Aerobic nitrification is followed by denitrification in an anoxic basin (no dissolved O2, nitrate acts as the O2 source). Here, NO3- is reduced by heterotrophic C-degrading bacteria to form N2. Denitrification is the only biological process in which inorganically bonded N is converted into N2. The presence of a C source (dissolved organic compounds) is vital for reduction of nitrate. The TKN:COD ratio in the inflow should be < 0.1. It is therefore favourable if the primary sedimentation stage is omitted or the primary sedimentation time is short, the waste water is previously acidified (putrid waste water) and inflow amounts and concentrations are equalised (e.g. mixing basin).

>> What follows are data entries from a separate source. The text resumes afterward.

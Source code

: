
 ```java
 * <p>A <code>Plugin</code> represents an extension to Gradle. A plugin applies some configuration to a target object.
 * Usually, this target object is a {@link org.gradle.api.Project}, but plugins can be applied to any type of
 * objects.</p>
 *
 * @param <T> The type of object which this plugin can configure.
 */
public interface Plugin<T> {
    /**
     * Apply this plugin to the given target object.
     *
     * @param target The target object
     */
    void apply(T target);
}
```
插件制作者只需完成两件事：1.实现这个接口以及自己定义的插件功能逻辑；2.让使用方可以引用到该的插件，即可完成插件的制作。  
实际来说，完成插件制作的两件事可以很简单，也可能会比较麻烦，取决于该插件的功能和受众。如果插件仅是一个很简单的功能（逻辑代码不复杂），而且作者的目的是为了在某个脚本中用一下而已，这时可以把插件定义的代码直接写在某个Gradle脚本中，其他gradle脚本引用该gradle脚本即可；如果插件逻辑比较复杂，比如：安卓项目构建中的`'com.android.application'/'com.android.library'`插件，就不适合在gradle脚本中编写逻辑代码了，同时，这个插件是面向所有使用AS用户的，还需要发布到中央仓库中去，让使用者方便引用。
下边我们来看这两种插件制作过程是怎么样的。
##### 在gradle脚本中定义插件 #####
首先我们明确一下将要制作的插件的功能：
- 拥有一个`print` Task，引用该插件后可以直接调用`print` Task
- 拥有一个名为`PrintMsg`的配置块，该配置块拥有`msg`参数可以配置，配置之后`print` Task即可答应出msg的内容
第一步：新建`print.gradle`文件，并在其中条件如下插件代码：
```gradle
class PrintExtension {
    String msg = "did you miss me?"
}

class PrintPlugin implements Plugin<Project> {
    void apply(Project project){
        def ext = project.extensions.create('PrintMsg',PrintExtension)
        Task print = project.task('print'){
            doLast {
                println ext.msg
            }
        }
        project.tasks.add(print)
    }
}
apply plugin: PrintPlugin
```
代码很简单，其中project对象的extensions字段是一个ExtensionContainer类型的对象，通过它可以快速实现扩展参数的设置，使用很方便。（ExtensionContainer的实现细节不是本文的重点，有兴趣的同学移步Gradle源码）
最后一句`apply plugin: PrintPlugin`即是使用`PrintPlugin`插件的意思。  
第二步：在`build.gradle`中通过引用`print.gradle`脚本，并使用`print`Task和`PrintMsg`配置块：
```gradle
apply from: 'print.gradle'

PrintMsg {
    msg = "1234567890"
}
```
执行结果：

Detrimental factors are a high proportion of external water and mixed water inflow, a reduction in the easily degradable COD fraction in the sewer network , a long residence time in the primary sedimentation basin without acidification, pre-precipitation, a high TKN:COD ratio, a high proportion of undissolved organic compounds, introduction of dissolved O2, and COD and N profiles which differ over time.
A well-functioning denitrification stage can prevent operating problems such as scum in the final sedimentation basin . Denitrification should be measured for winter operation, as the temperature has a decisive effect on nitrification bacteria species and thus on denitrification.
5 C(H2O) + 4 NO3-+ 4 H+ --> 5 CO2 + 2 N2 +2 H2O
1 mol of acid is consumed per mol NO3-ND and 2.9 g O2/g NO3-N is released for C decomposition.
For nitrification and denitrification, of 1 g NH4-N to N2, therefore, 4.6 g--2.9 g=1.7 g O2 are consumed.
The extent to which NO3- is reduced depends on the prevailing milieu. High NO3- concentrations and a lack of H donors result in accumulation of NO2-, NO and N2O and are excreted by the bacteria .
Most denitrifying bacteria belong to the proteobacteria and are facultative aerobic organisms . Examples of denitrifying bacteria are Pseudomonas denitrificans, Paracoccus denitrificans, Thiobacillus denitrificans, Pseudomonas aeruginosa and Bacillus licheniformis.
|VD/VAB||denitrification capacity [kg NO3-N/kg BOD5]|
With constant stabilisation, approx. 1.6 g N/(P x d) are removed from the plant with the sludge (approx. 15%). With dehydration of raw sludge and burning up to 40% N can be removed from the waste water via the sludge.